I failed

Standard

I said I was going to write something on here everyday, but I forgot and I’m just plain lazy and couldn’t be bothered. I started year 11, boring and sickly as expected. My 2nd day back a year 8 pushed his friend into me so I fell into the wall. My new graphics teacher called on me in class and made me all embarrassed. I’m currently at home because I was ill on Monday-Wednesday and I was dropped off in school but I walked home before it started. I walked home because as soon as I got in school I got told by my friend that I needed a note to give my tutor to say why I’ve been off school, or he’d moan at me (stupid because I’ve already rang the main office and told them my reasons for being off school).
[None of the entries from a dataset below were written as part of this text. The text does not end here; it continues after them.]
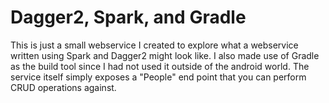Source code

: # Dagger2, Spark, and Gradle

This is just a small webservice I created to explore what a webservice
written using Spark and Dagger2 might look like. I also made use of
Gradle as the build tool since I had not used it outside of the android
world. The service itself simply exposes a "People" end point that you
can perform CRUD operations against.

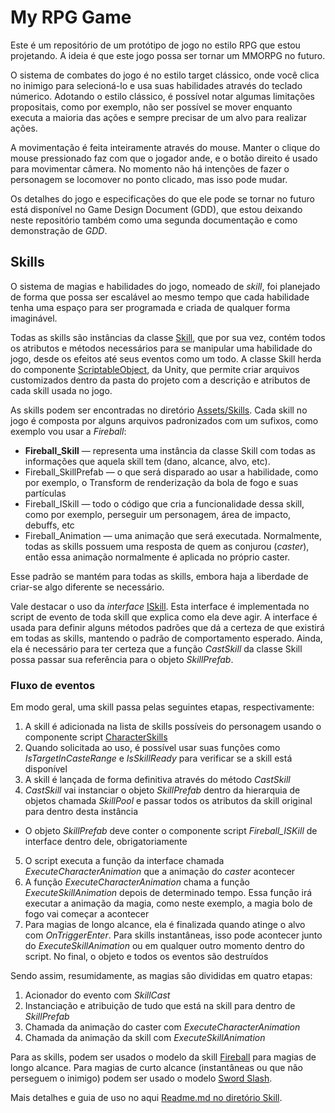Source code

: # My RPG Game
Este é um repositório de um protótipo de jogo no estilo RPG que estou projetando. A ideia é que este jogo possa ser tornar um MMORPG no futuro.

O sistema de combates do jogo é no estilo target clássico, onde você clica no inimigo para selecioná-lo e usa suas habilidades através do teclado númerico. Adotando o estilo clássico, é possível notar algumas limitações propositais, como por exemplo, não ser possível se mover enquanto executa a maioria das ações e sempre precisar de um alvo para realizar ações.

A movimentação é feita inteiramente através do mouse. Manter o clique do mouse pressionado faz com que o jogador ande, e o botão direito é usado para movimentar câmera. No momento não há intenções de fazer o personagem se locomover no ponto clicado, mas isso pode mudar.

Os detalhes do jogo e especificações do que ele pode se tornar no futuro está disponível no Game Design Document (GDD), que estou deixando neste repositório também como uma segunda documentação e como demonstração de _GDD_.

## Skills

O sistema de magias e habilidades do jogo, nomeado de _skill_, foi planejado de forma que possa ser escalável ao mesmo tempo que cada habilidade tenha uma espaço para ser programada e criada de qualquer forma imaginável.

Todas as skills são instâncias da classe [Skill](#), que por sua vez, contém todos os atributos e métodos necessários para se manipular uma habilidade do jogo, desde os efeitos até seus eventos como um todo. A classe Skill herda do componente [ScriptableObject](), da Unity, que permite criar arquivos customizados dentro da pasta do projeto com a descrição e atributos de cada skill usada no jogo.

As skills podem ser encontradas no diretório [Assets/Skills](#). Cada skill no jogo é composta por alguns arquivos padronizados com um sufixos, como exemplo vou usar a _Fireball_:
- __Fireball_Skill__ — representa uma instância da classe Skill com todas as informações que aquela skill tem (dano, alcance, alvo, etc). 
- Fireball_SkillPrefab — o que será disparado ao usar a habilidade, como por exemplo, o Transform de renderização da bola de fogo e suas partículas
- Fireball_ISkill — todo o código que cria a funcionalidade dessa skill, como por exemplo, perseguir um personagem, área de impacto, debuffs, etc
- Fireball_Animation — uma animação que será executada. Normalmente, todas as skills possuem uma resposta de quem as conjurou (_caster_), então essa animação normalmente é aplicada no próprio caster.

Esse padrão se mantém para todas as skills, embora haja a liberdade de criar-se algo diferente se necessário.

Vale destacar o uso da _interface_ [ISkill](#). Esta interface é implementada no script de evento de toda skill que explica como ela deve agir. A interface é usada para definir alguns métodos padrões que dá a certeza de que existirá em todas as skills, mantendo o padrão de comportamento esperado. Ainda, ela é necessário para ter certeza que a função _CastSkill_ da classe Skill possa passar sua referência para o objeto _SkillPrefab_.

### Fluxo de eventos

Em modo geral, uma skill passa pelas seguintes etapas, respectivamente:
1. A skill é adicionada na lista de skills possíveis do personagem usando o componente script [CharacterSkills](#)
2. Quando solicitada ao uso, é possível usar suas funções como _IsTargetInCasteRange_ e _IsSkillReady_ para verificar se a skill está disponível
3. A skill é lançada de forma definitiva através do método _CastSkill_
4. _CastSkill_ vai instanciar o objeto _SkillPrefab_ dentro da hierarquia de objetos chamada _SkillPool_ e passar todos os atributos da skill original para dentro desta instância
- O objeto _SkillPrefab_ deve conter o componente script *Fireball_ISKill* de interface dentro dele, obrigatoriamente
5. O script executa a função da interface chamada _ExecuteCharacterAnimation_ que a animação do _caster_ acontecer
6. A função _ExecuteCharacterAnimation_ chama a função _ExecuteSkillAnimation_ depois de determinado tempo. Essa função irá executar a animação da magia, como neste exemplo, a magia bolo de fogo vai começar a acontecer
7. Para magias de longo alcance, ela é finalizada quando atinge o alvo com _OnTriggerEnter_. Para skills instantâneas, isso pode acontecer junto do _ExecuteSkillAnimation_ ou em qualquer outro momento dentro do script. No final, o objeto e todos os eventos são destruídos

Sendo assim, resumidamente, as magias são divididas em quatro etapas:
1. Acionador do evento com _SkillCast_
2. Instanciação e atribuição de tudo que está na skill para dentro de _SkillPrefab_
3. Chamada da animação do caster com _ExecuteCharacterAnimation_
4. Chamada da animação da skill com _ExecuteSkillAnimation_

Para as skills, podem ser usados o modelo da skill [Fireball](#) para magias de longo alcance. Para magias de curto alcance (instantâneas ou que não perseguem o inimigo) podem ser usado o modelo [Sword Slash](#).

Mais detalhes e guia de uso no aqui [Readme.md no diretório Skill](#).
And then my other friend came over to me and asked me if I’d done my maths homework, to which I said no because I wasn’t in. Then she told me that someone didn’t do their homework because they weren’t in, and my maths teacher shouted at them in front of the entire class. So I told my friends that I was going to see if my mum’s car was outside so I could rush home and do my homework. But actually I knew her car wasn’t there and I walked home. I walked home because I knew that if the teacher actually shouted at me I would get embarrassed and probably start crying. I’m such a coward. I walked home from school in the freezing cold with no coat to avoid being shouted at… I’m so lame. This isn’t much of an entry but all I’m doing is watching friends on comedy central. I hate school, not even in the typical “school is boring I hate it” way. I hate it because it makes me feel sick, I wake up in the morning and I want to throw-up. I get so nervous about the most stupid things, I hate being asked questions in class because it makes people look at me. On a brighter note I know it’s nowhere near Christmas, but a Christmas episode of friends just came on tv and I can’t wait for Christmas. I have thick Christmas socks on now.